Last night, show business in the United Kingdom mourned comedian Ernie Wise, who died after a major heart procedure.
The 73-year-old actor, who was known for his comedy duo with Eric Morecambe, died earlier in hospital, according to his widow Doreen. In January, he underwent a triple bypass operation in Florida, but he returned to the UK this month.
“We’ve had ups and downs for quite a while, but he’s finally gone,” Ms Doreen Wise said of her husband.
Other celebrities paid tribute, and the Prime Minister, Mr. Tony Blair, was stated to be “extremely grieved” by the news.
Des O’Connor, an entertainer and long-time friend of Eric and Ernie, said: “At the very least, they are finally together. ‘You’re late again,’ Eric will reply, knowing Eric.
Mr. Chris Smith, the Secretary of State for Culture, stated: “Ernie Wise and Eric Morecambe created some of the best comedy ever seen on British television, and millions of people laughed and enjoyed it.
“It’s a testament to their work that it’s still as popular today as it was when it first aired.”
Mr Wise became ill days after celebrating his birthday in November at his vacation home in Boca Raton, Florida’s east coast. With his passing, undoubtedly Britain’s greatest and best-loved comedy combo has come to an end.
Ernie, the man with the infamous “short, fat, hairy legs,” made a career out of making his colleague Eric Morecambe laugh.
For four decades, “Little Ern” was the target of a comic genius and the brunt of a slew of widely publicized gags, not least his “toupee,” about which Eric would frequently remark, “You can’t see the join.”
Ernie, on the other hand, adored schoolboy humour, as did the general public, who laughed along with them year after year.
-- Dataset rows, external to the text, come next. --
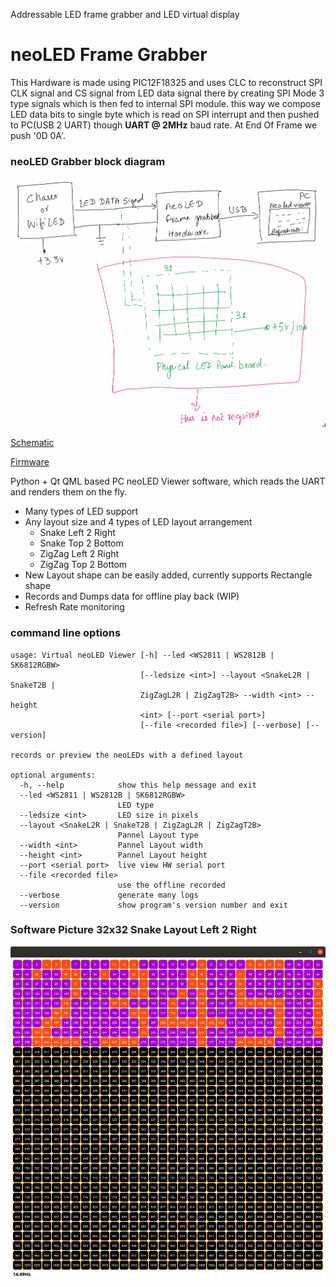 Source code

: Addressable LED frame grabber and LED virtual display

# neoLED Frame Grabber

This Hardware is made using PIC12F18325 and uses CLC to reconstruct SPI CLK signal and CS signal from LED data signal there by creating SPI Mode 3 type signals which is then fed to internal SPI module. 
this way we compose LED data bits to single byte which is read on SPI interrupt and then pushed to PC(USB 2 UART) though **UART @ 2MHz** baud rate. At End Of Frame we push '0D 0A'.

### neoLED Grabber block diagram
![neoLED Grabber block diagram](analysis/neoLED_Grabber_HW.png)

[Schematic](schematic/neoLED2SPI.PDF)

[Firmware](firmware/neoLED2SPI.X/dist/default/production/neoLED2SPI.X.production.hex)

Python + Qt QML based PC neoLED Viewer software, which reads the UART and renders them on the fly.
- Many types of LED support
- Any layout size and 4 types of LED layout arrangement
    - Snake Left 2 Right
    - Snake Top 2 Bottom
    - ZigZag Left 2 Right
    - ZigZag Top 2 Bottom
- New Layout shape can be easily added, currently supports Rectangle shape
- Records and Dumps data for offline play back (WIP)
- Refresh Rate monitoring

### command line options
```
usage: Virtual neoLED Viewer [-h] --led <WS2811 | WS2812B | SK6812RGBW>
                             [--ledsize <int>] --layout <SnakeL2R | SnakeT2B |
                             ZigZagL2R | ZigZagT2B> --width <int> --height
                             <int> [--port <serial port>]
                             [--file <recorded file>] [--verbose] [--version]

records or preview the neoLEDs with a defined layout

optional arguments:
  -h, --help            show this help message and exit
  --led <WS2811 | WS2812B | SK6812RGBW>
                        LED type
  --ledsize <int>       LED size in pixels
  --layout <SnakeL2R | SnakeT2B | ZigZagL2R | ZigZagT2B>
                        Pannel Layout type
  --width <int>         Pannel Layout width
  --height <int>        Pannel Layout height
  --port <serial port>  live view HW serial port
  --file <recorded file>
                        use the offline recorded
  --verbose             generate many logs
  --version             show program's version number and exit
```

### Software Picture 32x32 Snake Layout Left 2 Right
![Software Picture 32x32 Snake Layout Left 2 Right](analysis/neoLED_Viewer_32x32_SnakeL2R.png)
Eric and Ern set out to be the world’s top duo act. They were undoubtedly one of the most well-known, bringing joy and happiness to millions of people.
Their Christmas specials have become television classics, as well as a staple of the holiday season, like Queen Elizabeth’s speech.
Ernie acknowledged that he was “number two” in the performance, claiming that Eric was the “show” and he was the “business.”
Eric’s death from a heart attack in May 1984 left a void in both British humor and Ernie’s life. Ernie started his own business and received a lot of work, but the magic formula was no longer there.
Ernest Wiseman was born in Leeds in November 1925. Ernie was the eldest of five children who lived in a tiny railway house in Wakefield, the son of a railway porter. He began his career alongside his father Harry in a song and dance performance when he was seven years old.
He dropped out of school at the age of 13 and teamed up with Eric in a play called Youth Takes A Bow in Swansea when he was 16. They began as a clog-dancer named Wiseman and a hilarious youngster named Bartholomew with a lollipop. The names Wiseman and Bartholomew were too long to fit on the billboards, so they were shortened to Morecambe and Wise. The collaboration was supposed to last 43 years.
During the Blitz, the two came up with the idea for their double act during a train journey from Birmingham to Coventry. They were separated during the war, yet they came back stronger than ever.
OBEs were among the honors bestowed on them in 1976, and they were listed in Who’s Who and have waxworks in Madam Tussauds.
After growing up with very little, Ernie was always cautious with his money and never took a good bank account for granted.
His only vices were dining out and driving a Rolls Royce.
In 1985, he realized a long-held desire by starring in a Hollywood sitcom.
In May 1987, he debuted in The Mystery of Edwin Drood, his first West End musical, but it closed after only eight weeks.
He flew around the world in 80 hours to collect money for the Corda heart charity in October 1989. He claimed he never wanted to stop working, but due to ill health, he retired from show business at the age of 70.
“Once I had the first stroke, I realized I was finished,” he remarked at the time.